| WHAT YOU NEED TO DO |
Pull out each line of the data that includes the word "OEIS".

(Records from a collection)
□ □ □
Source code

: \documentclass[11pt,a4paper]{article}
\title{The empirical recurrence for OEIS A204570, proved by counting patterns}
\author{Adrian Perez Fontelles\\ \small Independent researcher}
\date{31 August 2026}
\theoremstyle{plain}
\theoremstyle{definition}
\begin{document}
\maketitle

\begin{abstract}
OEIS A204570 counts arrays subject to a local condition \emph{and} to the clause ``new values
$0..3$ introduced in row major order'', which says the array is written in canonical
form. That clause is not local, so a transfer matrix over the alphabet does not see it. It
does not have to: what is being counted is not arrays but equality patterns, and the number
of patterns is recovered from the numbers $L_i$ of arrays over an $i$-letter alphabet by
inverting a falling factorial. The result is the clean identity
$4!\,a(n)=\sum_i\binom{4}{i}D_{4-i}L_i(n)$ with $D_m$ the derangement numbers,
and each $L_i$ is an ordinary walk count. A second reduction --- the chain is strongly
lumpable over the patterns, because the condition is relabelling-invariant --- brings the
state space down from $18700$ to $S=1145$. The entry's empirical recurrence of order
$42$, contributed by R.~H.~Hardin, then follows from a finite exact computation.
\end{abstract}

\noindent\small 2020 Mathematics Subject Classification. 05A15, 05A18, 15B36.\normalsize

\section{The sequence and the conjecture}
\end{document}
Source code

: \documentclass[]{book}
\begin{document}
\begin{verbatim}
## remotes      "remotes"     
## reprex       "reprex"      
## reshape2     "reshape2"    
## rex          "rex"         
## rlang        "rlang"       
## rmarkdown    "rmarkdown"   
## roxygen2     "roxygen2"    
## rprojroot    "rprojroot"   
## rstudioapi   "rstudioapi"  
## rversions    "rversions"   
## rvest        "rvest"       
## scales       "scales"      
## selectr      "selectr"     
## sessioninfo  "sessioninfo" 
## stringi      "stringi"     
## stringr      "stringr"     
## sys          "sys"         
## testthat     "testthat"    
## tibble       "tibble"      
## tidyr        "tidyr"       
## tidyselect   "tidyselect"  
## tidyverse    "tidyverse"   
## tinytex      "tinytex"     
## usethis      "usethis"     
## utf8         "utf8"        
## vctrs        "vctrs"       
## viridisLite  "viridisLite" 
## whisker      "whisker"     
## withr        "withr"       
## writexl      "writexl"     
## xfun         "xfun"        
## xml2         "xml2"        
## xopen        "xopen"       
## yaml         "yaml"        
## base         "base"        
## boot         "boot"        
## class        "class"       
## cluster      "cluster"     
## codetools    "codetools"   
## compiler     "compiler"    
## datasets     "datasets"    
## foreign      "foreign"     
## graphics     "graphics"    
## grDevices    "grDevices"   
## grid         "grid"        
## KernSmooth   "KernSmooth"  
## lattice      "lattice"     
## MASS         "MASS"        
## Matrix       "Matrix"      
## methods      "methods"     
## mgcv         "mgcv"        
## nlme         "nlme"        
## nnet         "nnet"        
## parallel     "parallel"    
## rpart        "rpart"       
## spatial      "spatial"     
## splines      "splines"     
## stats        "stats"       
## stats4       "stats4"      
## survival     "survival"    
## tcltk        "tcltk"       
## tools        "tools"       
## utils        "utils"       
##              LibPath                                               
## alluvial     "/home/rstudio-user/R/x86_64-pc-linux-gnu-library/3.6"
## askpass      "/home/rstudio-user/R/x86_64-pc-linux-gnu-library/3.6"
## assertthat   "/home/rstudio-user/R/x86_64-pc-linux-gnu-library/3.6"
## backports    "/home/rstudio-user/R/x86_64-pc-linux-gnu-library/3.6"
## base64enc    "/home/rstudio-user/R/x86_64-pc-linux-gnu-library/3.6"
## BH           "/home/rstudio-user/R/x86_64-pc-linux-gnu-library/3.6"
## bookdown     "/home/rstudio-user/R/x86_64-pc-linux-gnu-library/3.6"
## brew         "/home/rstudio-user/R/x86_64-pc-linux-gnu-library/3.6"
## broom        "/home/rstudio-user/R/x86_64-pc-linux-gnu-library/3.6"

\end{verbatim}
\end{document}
□ □ □
| EXERCISE OUTPUT |
\title{The empirical recurrence for OEIS A204570, proved by counting patterns}
OEIS A204570 counts arrays subject to a local condition \emph{and} to the clause ``new values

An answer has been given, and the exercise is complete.